Work request: Pick out each line in these entries that contains the string "branch".

Available records:
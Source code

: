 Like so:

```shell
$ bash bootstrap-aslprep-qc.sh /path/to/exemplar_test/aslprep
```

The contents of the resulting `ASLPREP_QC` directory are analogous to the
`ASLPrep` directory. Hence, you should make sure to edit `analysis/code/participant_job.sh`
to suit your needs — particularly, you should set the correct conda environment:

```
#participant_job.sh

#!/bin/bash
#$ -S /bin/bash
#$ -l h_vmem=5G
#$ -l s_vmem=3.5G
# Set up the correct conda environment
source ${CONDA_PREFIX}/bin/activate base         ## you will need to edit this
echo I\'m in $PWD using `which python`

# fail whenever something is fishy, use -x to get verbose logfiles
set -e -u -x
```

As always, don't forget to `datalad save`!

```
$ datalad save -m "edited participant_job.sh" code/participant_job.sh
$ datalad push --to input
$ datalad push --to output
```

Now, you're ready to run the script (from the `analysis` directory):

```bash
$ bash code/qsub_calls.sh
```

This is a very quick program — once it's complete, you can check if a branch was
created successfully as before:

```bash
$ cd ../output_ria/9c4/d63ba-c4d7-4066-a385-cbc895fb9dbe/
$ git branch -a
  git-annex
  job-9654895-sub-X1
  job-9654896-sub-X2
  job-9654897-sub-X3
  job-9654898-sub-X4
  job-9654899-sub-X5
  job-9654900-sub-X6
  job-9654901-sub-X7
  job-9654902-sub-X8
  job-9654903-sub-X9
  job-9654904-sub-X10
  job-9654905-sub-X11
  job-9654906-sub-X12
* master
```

* * *

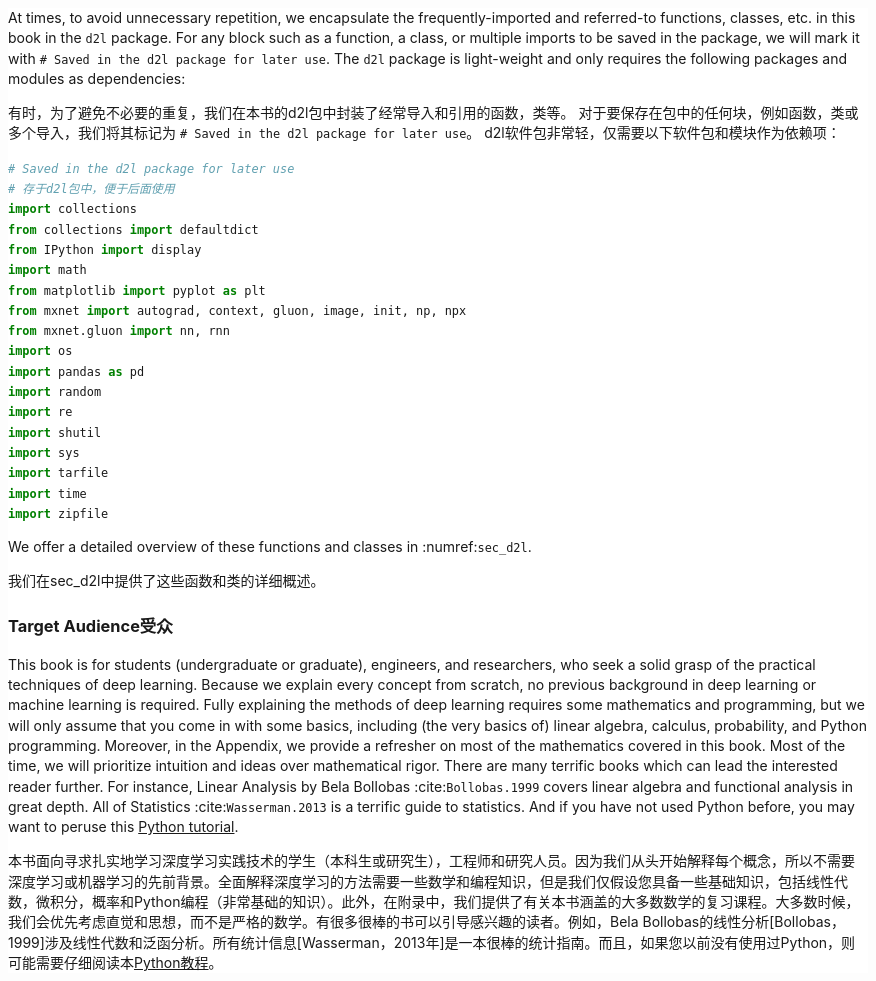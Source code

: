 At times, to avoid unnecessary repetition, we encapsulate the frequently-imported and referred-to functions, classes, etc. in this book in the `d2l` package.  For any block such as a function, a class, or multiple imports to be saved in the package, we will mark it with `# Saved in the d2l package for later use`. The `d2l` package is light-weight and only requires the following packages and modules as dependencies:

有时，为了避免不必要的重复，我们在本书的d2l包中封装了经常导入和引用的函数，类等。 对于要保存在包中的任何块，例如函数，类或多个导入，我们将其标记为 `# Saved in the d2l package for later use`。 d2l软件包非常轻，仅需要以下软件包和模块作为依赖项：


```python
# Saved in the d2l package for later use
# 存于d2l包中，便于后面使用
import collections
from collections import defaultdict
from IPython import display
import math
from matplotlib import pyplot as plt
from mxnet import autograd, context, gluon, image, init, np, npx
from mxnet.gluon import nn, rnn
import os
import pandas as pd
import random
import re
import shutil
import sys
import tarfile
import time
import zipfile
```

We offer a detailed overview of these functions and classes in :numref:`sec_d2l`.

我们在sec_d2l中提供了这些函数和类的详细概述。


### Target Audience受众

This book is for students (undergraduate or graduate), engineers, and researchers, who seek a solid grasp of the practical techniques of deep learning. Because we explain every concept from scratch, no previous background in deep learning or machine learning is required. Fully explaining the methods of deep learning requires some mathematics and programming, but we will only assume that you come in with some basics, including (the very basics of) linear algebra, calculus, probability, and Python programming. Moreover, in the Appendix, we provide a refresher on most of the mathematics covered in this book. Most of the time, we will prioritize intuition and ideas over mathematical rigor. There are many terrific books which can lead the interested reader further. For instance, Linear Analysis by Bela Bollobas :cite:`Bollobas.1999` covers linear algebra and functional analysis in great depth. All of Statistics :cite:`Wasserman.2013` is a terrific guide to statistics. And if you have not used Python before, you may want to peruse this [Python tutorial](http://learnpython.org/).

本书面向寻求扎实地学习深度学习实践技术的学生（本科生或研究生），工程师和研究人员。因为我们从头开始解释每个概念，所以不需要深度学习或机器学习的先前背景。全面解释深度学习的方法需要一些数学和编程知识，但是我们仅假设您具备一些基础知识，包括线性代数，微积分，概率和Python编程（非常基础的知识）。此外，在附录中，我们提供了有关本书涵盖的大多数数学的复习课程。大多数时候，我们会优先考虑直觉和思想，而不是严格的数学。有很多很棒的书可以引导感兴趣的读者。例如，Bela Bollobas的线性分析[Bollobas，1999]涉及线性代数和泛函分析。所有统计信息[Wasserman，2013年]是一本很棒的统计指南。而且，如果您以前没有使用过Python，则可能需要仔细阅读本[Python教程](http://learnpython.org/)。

Problem solution:
This is a very quick program — once it's complete, you can check if a branch was
$ git branch -a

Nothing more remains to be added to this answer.